(Information Opens)
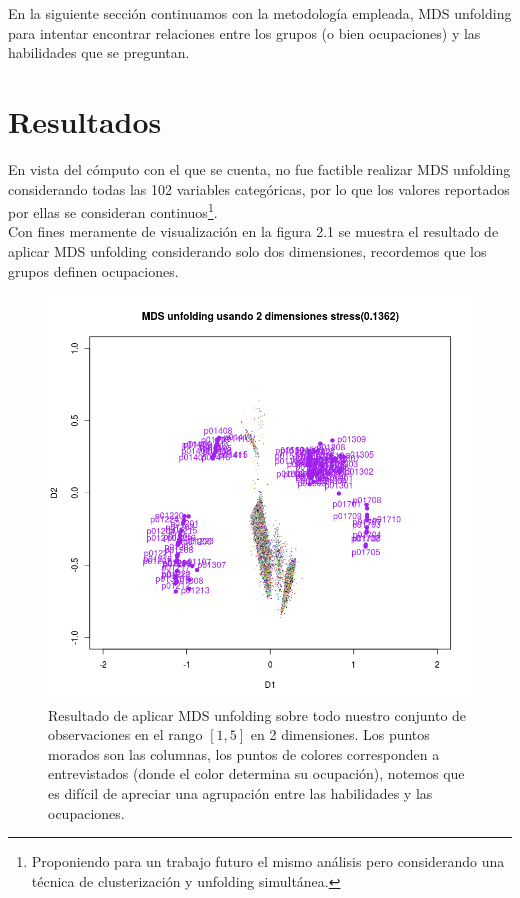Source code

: \documentclass[paper=letter, fontsize=11pt]{scrartcl}
\numberwithin{equation}{section} %
\numberwithin{figure}{section} %
\numberwithin{table}{section} %
\begin{document}
En la siguiente sección continuamos con la metodología empleada, MDS unfolding para intentar encontrar relaciones entre los grupos (o bien ocupaciones) y las habilidades que se preguntan.





\section{Resultados}
En vista del cómputo con el que se cuenta, no fue factible realizar MDS unfolding considerando todas las 102 variables categóricas, por lo que los valores reportados por ellas se consideran continuos\footnote{Proponiendo para un trabajo futuro el mismo análisis pero considerando una técnica de clusterización y unfolding simultánea.}.\\

Con fines meramente de visualización en la figura 2.1 se muestra el resultado de aplicar MDS unfolding considerando solo dos dimensiones, recordemos que los grupos definen ocupaciones.


\begin{figure}[H]
  \begin{center}
    \includegraphics[scale=0.5]{2D.png}
    \caption{Resultado de aplicar MDS unfolding sobre todo nuestro conjunto de observaciones en el rango $[1,5]$ en 2 dimensiones. Los puntos morados son las columnas, los puntos de colores corresponden a entrevistados (donde el color determina su ocupación), notemos que es difícil de apreciar una agrupación entre las habilidades y las ocupaciones.}
    \label{figura4_2}
  \end{center}
\end{figure}
\end{document}
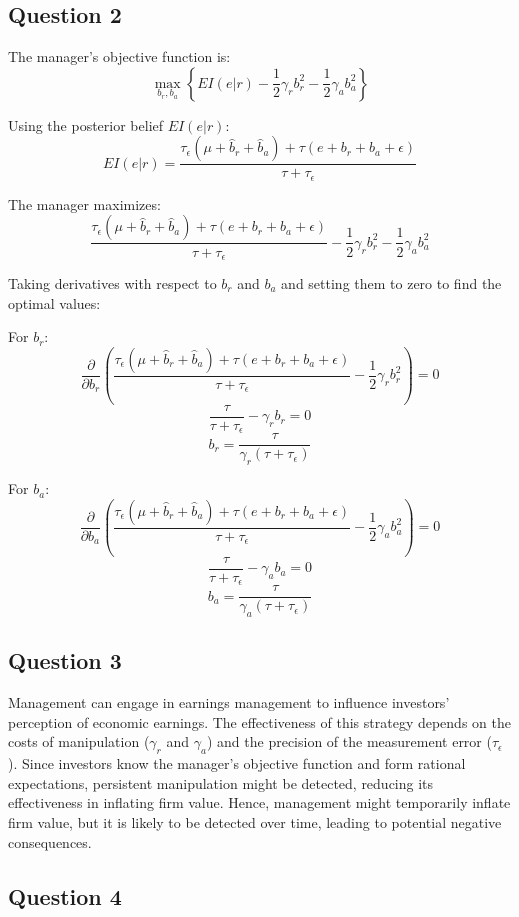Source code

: \documentclass{article}
\begin{document}
\subsection*{Question 2}

The manager’s objective function is:
\[
\max_{b_r, b_a} \left\{ EI(e|r) - \frac{1}{2} \gamma_r b_r^2 - \frac{1}{2} \gamma_a b_a^2 \right\}
\]

Using the posterior belief \( EI(e|r) \):
\[
EI(e|r) = \frac{\tau_\epsilon (\mu + \hat{b}_r + \hat{b}_a) + \tau (e + b_r + b_a + \epsilon)}{\tau + \tau_\epsilon}
\]

The manager maximizes:
\[
\frac{\tau_\epsilon (\mu + \hat{b}_r + \hat{b}_a) + \tau (e + b_r + b_a + \epsilon)}{\tau + \tau_\epsilon} - \frac{1}{2} \gamma_r b_r^2 - \frac{1}{2} \gamma_a b_a^2
\]

Taking derivatives with respect to \( b_r \) and \( b_a \) and setting them to zero to find the optimal values:

For \( b_r \):
\[
\frac{\partial}{\partial b_r} \left( \frac{\tau_\epsilon (\mu + \hat{b}_r + \hat{b}_a) + \tau (e + b_r + b_a + \epsilon)}{\tau + \tau_\epsilon} - \frac{1}{2} \gamma_r b_r^2 \right) = 0
\]
\[
\frac{\tau}{\tau + \tau_\epsilon} - \gamma_r b_r = 0
\]
\[
b_r = \frac{\tau}{\gamma_r (\tau + \tau_\epsilon)}
\]

For \( b_a \):
\[
\frac{\partial}{\partial b_a} \left( \frac{\tau_\epsilon (\mu + \hat{b}_r + \hat{b}_a) + \tau (e + b_r + b_a + \epsilon)}{\tau + \tau_\epsilon} - \frac{1}{2} \gamma_a b_a^2 \right) = 0
\]
\[
\frac{\tau}{\tau + \tau_\epsilon} - \gamma_a b_a = 0
\]
\[
b_a = \frac{\tau}{\gamma_a (\tau + \tau_\epsilon)}
\]

\subsection*{Question 3}

Management can engage in earnings management to influence investors' perception of economic earnings. The effectiveness of this strategy depends on the costs of manipulation (\( \gamma_r \) and \( \gamma_a \)) and the precision of the measurement error (\( \tau_\epsilon \)). Since investors know the manager’s objective function and form rational expectations, persistent manipulation might be detected, reducing its effectiveness in inflating firm value. Hence, management might temporarily inflate firm value, but it is likely to be detected over time, leading to potential negative consequences.

\subsection*{Question 4}
\end{document}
(Information Closes)
**Assignment**
Every line of the listing that holds "figure" should be found and copied.

**Solution to this problem**
\numberwithin{figure}{section} %
\begin{figure}[H]
\end{figure}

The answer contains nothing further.